Will we ever see more “Amelia” books, or are you done with her?
I would never say “Never” to anything, because I love those characters and I love that world, but I was also happy to be able to leave her at a place that was very satisfying and leaves her future open to interpretation. Unless something came along where I thought, that story is so good I have to tell it, I think I’m going to leave her for now. I have co-written a screenplay, and we’ll see how that goes. That was a really interesting process, to be able to look at 1300 pages of “Amelia” comic books and look at what’s the essential story and how to tell it in 90 minutes. But for right now, I don’t have any plans for another “Amelia” book. So few people are able to start something like that, write it for that long and not just have it get canceled, but be able to write “The End” on the last page. I don’t want to take that for granted,
You’ve also been making a webcomic, “Gracieland,” which you’re writing with Ellen, from “Dumbest Idea.” That makes it sound like your life is meta — I’m sorry.
[Laughs] No, my life has become meta! That’s totally fair to say. It is an extremely strange thing.
I love doing the strip. Partly because it’s fun to write with somebody, and because it scratches the itch of doing a comic strip, which is very different from doing a comic book. I also wanted to learn a little about web strips and how that whole world works. I think back, and if I had the Internet when I was fifteen, I would have ruled the world. [Laughs] The epic quest to find someone who could print my comic book sounds like something that happened a thousand years ago.
It’s a very different career model for today’s fifteen year olds.
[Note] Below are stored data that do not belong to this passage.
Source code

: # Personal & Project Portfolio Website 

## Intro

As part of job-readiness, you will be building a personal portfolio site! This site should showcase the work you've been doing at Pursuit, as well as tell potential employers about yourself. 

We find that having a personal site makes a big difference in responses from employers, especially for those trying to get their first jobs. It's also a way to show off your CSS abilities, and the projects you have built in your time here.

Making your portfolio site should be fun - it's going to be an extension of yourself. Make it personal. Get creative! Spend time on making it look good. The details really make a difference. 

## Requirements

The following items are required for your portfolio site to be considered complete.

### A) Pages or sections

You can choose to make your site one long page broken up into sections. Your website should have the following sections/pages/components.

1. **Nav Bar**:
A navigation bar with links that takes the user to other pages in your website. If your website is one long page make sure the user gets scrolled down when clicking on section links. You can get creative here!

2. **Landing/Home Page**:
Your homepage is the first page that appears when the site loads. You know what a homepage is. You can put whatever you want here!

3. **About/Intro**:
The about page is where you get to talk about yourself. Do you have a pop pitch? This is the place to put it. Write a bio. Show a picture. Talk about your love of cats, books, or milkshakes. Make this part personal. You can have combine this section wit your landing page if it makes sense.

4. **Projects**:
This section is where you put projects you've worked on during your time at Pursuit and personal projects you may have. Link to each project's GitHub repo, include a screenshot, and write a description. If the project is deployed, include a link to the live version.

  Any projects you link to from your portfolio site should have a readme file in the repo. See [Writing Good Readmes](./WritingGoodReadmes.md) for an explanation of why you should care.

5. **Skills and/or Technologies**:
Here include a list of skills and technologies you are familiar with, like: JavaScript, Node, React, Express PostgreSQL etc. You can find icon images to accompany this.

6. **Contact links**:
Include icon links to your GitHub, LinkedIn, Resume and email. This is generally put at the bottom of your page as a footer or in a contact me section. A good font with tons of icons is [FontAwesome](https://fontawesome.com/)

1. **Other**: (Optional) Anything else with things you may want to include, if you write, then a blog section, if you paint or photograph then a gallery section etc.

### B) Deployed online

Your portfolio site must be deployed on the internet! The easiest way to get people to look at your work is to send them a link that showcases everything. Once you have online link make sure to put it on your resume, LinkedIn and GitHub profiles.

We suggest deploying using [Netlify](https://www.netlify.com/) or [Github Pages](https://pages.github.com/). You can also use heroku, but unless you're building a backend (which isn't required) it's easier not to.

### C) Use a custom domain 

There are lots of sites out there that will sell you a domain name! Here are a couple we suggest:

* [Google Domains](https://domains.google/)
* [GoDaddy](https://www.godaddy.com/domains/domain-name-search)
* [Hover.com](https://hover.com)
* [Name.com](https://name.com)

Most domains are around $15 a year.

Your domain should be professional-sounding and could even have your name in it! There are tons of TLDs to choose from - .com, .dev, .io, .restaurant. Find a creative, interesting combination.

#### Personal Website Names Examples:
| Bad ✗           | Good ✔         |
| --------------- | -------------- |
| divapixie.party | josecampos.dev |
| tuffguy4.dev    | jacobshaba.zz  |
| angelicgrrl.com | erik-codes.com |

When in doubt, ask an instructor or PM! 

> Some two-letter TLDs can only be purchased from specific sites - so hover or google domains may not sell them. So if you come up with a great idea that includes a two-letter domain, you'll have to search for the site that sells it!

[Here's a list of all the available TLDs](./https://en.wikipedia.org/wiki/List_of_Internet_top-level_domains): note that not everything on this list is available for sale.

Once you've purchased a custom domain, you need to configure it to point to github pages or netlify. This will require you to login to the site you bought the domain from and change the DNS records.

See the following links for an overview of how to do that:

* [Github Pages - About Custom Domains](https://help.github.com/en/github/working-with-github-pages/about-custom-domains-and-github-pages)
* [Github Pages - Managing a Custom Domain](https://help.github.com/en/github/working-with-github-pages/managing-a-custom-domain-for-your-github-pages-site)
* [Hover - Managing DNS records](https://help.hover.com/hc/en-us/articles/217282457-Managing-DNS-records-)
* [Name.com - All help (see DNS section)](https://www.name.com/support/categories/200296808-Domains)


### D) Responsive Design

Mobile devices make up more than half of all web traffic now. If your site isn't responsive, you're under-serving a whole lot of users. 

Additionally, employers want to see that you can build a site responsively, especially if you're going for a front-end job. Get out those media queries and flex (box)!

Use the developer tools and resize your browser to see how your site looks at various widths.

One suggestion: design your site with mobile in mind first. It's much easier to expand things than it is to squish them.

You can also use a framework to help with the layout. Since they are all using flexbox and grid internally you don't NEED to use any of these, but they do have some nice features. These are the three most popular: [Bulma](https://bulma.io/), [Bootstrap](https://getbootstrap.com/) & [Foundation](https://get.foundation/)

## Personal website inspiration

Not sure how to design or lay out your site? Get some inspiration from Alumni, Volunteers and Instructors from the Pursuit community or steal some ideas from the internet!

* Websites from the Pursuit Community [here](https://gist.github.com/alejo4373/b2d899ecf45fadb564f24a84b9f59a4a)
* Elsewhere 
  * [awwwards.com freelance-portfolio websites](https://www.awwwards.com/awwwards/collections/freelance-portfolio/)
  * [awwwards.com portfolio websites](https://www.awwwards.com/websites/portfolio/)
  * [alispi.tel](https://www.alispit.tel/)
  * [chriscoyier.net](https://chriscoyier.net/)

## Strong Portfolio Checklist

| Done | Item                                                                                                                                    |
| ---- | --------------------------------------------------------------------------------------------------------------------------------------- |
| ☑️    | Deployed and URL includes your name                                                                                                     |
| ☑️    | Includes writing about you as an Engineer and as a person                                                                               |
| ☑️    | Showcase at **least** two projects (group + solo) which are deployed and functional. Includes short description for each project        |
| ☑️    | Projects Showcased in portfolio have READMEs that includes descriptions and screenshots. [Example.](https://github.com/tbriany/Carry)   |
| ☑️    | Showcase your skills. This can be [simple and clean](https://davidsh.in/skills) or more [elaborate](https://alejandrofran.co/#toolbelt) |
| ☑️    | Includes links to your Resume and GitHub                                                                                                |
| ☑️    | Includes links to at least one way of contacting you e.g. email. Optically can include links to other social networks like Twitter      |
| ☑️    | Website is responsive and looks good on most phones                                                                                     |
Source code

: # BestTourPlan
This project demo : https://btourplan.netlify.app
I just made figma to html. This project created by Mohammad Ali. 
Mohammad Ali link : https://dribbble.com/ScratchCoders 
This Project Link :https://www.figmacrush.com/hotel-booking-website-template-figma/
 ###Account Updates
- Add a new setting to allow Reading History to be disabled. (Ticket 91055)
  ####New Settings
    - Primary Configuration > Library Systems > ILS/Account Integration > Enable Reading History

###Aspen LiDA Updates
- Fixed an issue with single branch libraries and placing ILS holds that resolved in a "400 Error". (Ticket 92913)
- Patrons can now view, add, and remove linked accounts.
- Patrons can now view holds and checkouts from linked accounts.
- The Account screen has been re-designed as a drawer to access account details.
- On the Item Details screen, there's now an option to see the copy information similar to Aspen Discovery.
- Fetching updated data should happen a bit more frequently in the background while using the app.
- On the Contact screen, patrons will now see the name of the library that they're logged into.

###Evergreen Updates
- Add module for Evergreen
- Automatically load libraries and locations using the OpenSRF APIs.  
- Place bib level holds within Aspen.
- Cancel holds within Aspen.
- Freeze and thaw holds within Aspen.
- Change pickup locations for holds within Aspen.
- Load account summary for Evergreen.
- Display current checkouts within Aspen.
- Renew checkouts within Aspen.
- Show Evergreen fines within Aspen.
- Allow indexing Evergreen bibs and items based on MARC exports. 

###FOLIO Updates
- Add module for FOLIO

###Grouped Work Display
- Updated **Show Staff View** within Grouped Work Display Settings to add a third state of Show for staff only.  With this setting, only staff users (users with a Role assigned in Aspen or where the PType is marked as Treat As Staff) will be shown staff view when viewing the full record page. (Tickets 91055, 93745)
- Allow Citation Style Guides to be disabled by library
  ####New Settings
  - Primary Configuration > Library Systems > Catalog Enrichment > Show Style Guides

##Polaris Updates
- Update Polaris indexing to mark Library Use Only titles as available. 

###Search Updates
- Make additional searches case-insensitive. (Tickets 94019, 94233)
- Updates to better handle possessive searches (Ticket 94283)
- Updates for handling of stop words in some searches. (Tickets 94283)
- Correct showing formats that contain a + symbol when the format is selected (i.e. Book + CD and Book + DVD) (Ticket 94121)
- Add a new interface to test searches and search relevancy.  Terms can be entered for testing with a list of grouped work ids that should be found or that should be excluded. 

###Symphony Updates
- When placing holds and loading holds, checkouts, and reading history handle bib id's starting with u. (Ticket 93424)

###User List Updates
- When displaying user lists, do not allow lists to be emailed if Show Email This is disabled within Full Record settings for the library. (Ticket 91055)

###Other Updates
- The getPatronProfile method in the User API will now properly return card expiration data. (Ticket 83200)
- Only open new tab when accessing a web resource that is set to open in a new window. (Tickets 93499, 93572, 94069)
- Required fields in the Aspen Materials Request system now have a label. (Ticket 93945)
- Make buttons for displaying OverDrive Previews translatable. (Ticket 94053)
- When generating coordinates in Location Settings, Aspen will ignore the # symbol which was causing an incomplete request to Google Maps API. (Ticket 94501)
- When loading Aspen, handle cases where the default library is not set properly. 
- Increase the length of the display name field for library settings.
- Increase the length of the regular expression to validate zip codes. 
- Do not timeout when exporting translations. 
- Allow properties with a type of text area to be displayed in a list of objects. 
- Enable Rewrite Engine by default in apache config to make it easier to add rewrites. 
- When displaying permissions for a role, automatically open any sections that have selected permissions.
Totally. What’s interesting is, doing what I did in the eighties was impossible. Becoming a successful teenage webcartoonist now is impossible. [Laughs] People regularly do these impossible things. People ask me all the time, do you think it’s easier now or harder now? It’s always hard. It is always hard. It’s not even necessarily a meritocracy, where if you work hard you’ll have success. Part of it’s luck, part of it’s timing, part of it is just who knows why. It’s always hard.